[Collected data]
• • • • • • •

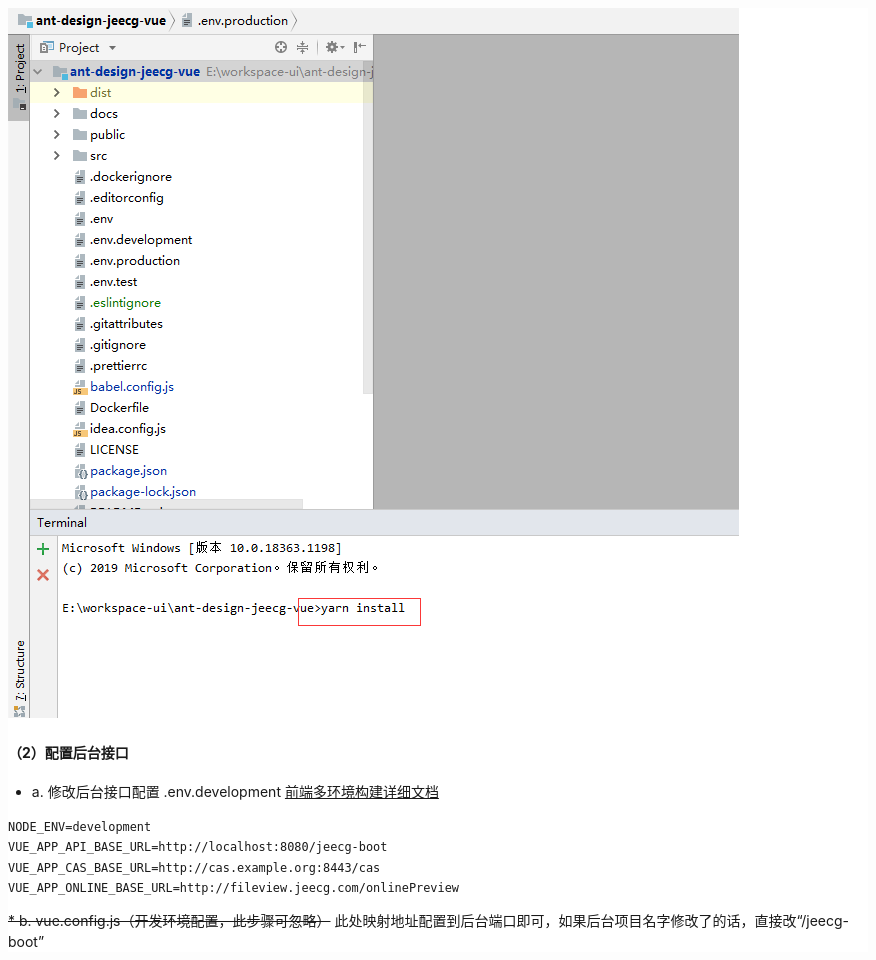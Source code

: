![img](image/fed2303e37a6cd123f3e2cf85f48e63d_731x710.png)

#### （2）配置后台接口

- a. 修改后台接口配置 .env.development
  [前端多环境构建详细文档](http://doc.jeecg.com/2043881)

```
NODE_ENV=development
VUE_APP_API_BASE_URL=http://localhost:8080/jeecg-boot
VUE_APP_CAS_BASE_URL=http://cas.example.org:8443/cas
VUE_APP_ONLINE_BASE_URL=http://fileview.jeecg.com/onlinePreview
```

~~\* b. vue.config.js（开发环境配置，此步骤可忽略）~~
此处映射地址配置到后台端口即可，如果后台项目名字修改了的话，直接改“/jeecg-boot”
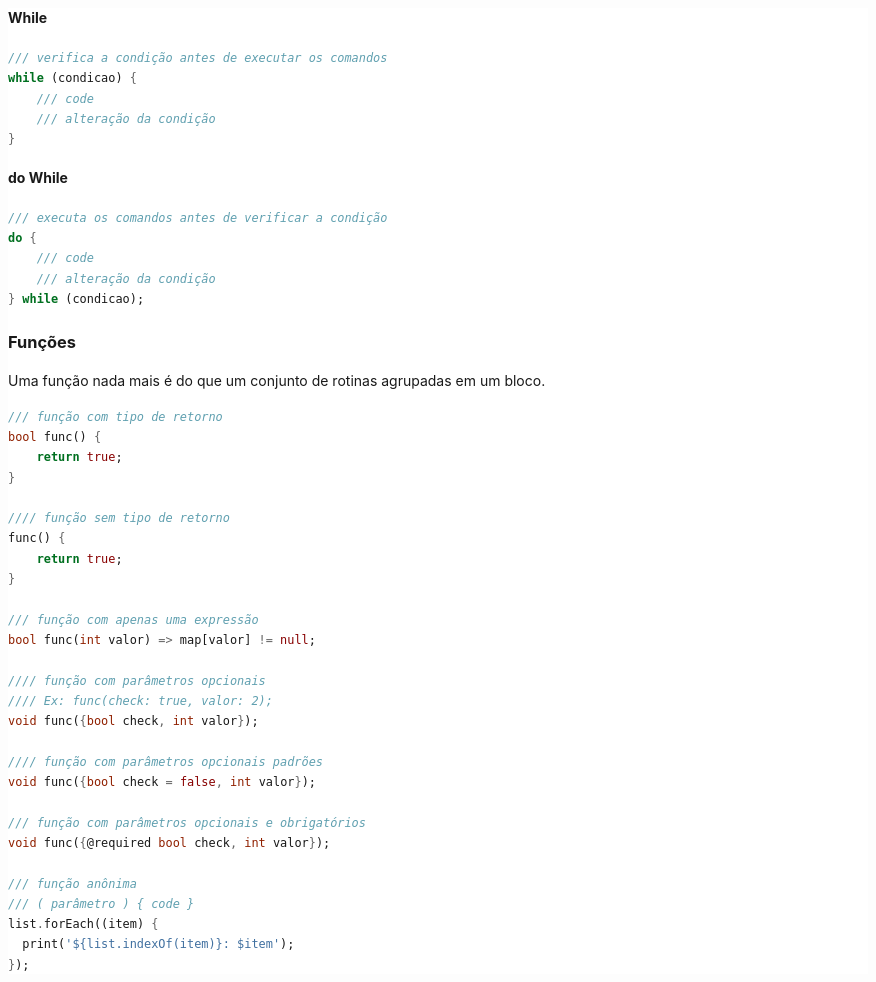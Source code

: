 #### While

```dart
/// verifica a condição antes de executar os comandos
while (condicao) {
    /// code
    /// alteração da condição
}
```

#### do While

```dart
/// executa os comandos antes de verificar a condição
do {
    /// code
    /// alteração da condição
} while (condicao);
```



### Funções

Uma função nada mais é do que um conjunto de rotinas agrupadas em um bloco. 

```dart
/// função com tipo de retorno
bool func() {
    return true;
}

//// função sem tipo de retorno
func() {
    return true;
}

/// função com apenas uma expressão
bool func(int valor) => map[valor] != null;

//// função com parâmetros opcionais
//// Ex: func(check: true, valor: 2);
void func({bool check, int valor});

//// função com parâmetros opcionais padrões
void func({bool check = false, int valor});

/// função com parâmetros opcionais e obrigatórios
void func({@required bool check, int valor});

/// função anônima
/// ( parâmetro ) { code }
list.forEach((item) {
  print('${list.indexOf(item)}: $item');
});
```
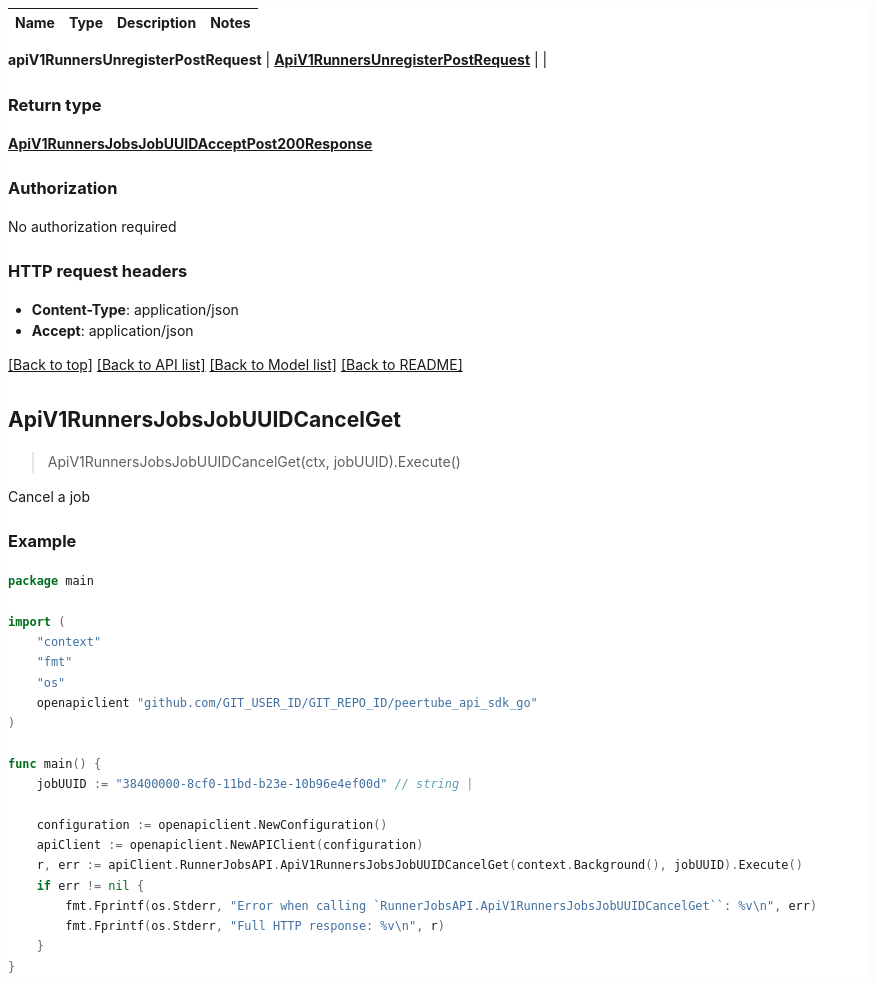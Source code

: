 
Name | Type | Description  | Notes
------------- | ------------- | ------------- | -------------

 **apiV1RunnersUnregisterPostRequest** | [**ApiV1RunnersUnregisterPostRequest**](ApiV1RunnersUnregisterPostRequest.md) |  | 

### Return type

[**ApiV1RunnersJobsJobUUIDAcceptPost200Response**](ApiV1RunnersJobsJobUUIDAcceptPost200Response.md)

### Authorization

No authorization required

### HTTP request headers

- **Content-Type**: application/json
- **Accept**: application/json

[[Back to top]](#) [[Back to API list]](../README.md#documentation-for-api-endpoints)
[[Back to Model list]](../README.md#documentation-for-models)
[[Back to README]](../README.md)


## ApiV1RunnersJobsJobUUIDCancelGet

> ApiV1RunnersJobsJobUUIDCancelGet(ctx, jobUUID).Execute()

Cancel a job

### Example

```go
package main

import (
	"context"
	"fmt"
	"os"
	openapiclient "github.com/GIT_USER_ID/GIT_REPO_ID/peertube_api_sdk_go"
)

func main() {
	jobUUID := "38400000-8cf0-11bd-b23e-10b96e4ef00d" // string | 

	configuration := openapiclient.NewConfiguration()
	apiClient := openapiclient.NewAPIClient(configuration)
	r, err := apiClient.RunnerJobsAPI.ApiV1RunnersJobsJobUUIDCancelGet(context.Background(), jobUUID).Execute()
	if err != nil {
		fmt.Fprintf(os.Stderr, "Error when calling `RunnerJobsAPI.ApiV1RunnersJobsJobUUIDCancelGet``: %v\n", err)
		fmt.Fprintf(os.Stderr, "Full HTTP response: %v\n", r)
	}
}
```
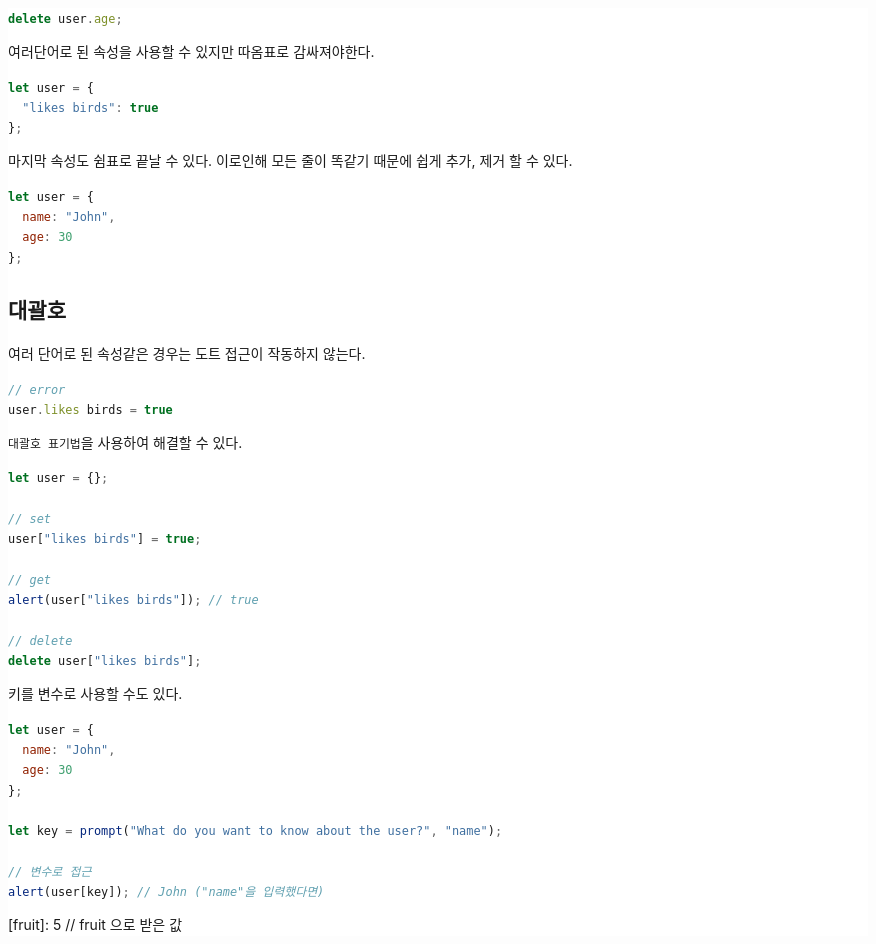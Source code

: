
 ```js
delete user.age;
```

여러단어로 된 속성을 사용할 수 있지만 따옴표로 감싸져야한다.

```js
let user = {
  "likes birds": true
};
```

마지막 속성도 쉼표로 끝날 수 있다. 이로인해 모든 줄이 똑같기 때문에 쉽게 추가, 제거 할 수 있다.

```js
let user = {
  name: "John",
  age: 30
};
```

## 대괄호

여러 단어로 된 속성같은 경우는 도트 접근이 작동하지 않는다.

```js
// error
user.likes birds = true
```

`대괄호 표기법`을 사용하여 해결할 수 있다.

```js
let user = {};

// set
user["likes birds"] = true;

// get
alert(user["likes birds"]); // true

// delete
delete user["likes birds"];
```

키를 변수로 사용할 수도 있다.

```js
let user = {
  name: "John",
  age: 30
};

let key = prompt("What do you want to know about the user?", "name");

// 변수로 접근
alert(user[key]); // John ("name"을 입력했다면)
```


  [fruit]: 5 // fruit 으로 받은 값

• • • • • • •

• _Exercise_: Read the records above. Show each line that has the string "função".

• _Response_:
Uma função nada mais é do que um conjunto de rotinas agrupadas em um bloco. 
/// função com tipo de retorno
//// função sem tipo de retorno
/// função com apenas uma expressão
//// função com parâmetros opcionais
//// função com parâmetros opcionais padrões
/// função com parâmetros opcionais e obrigatórios
/// função anônima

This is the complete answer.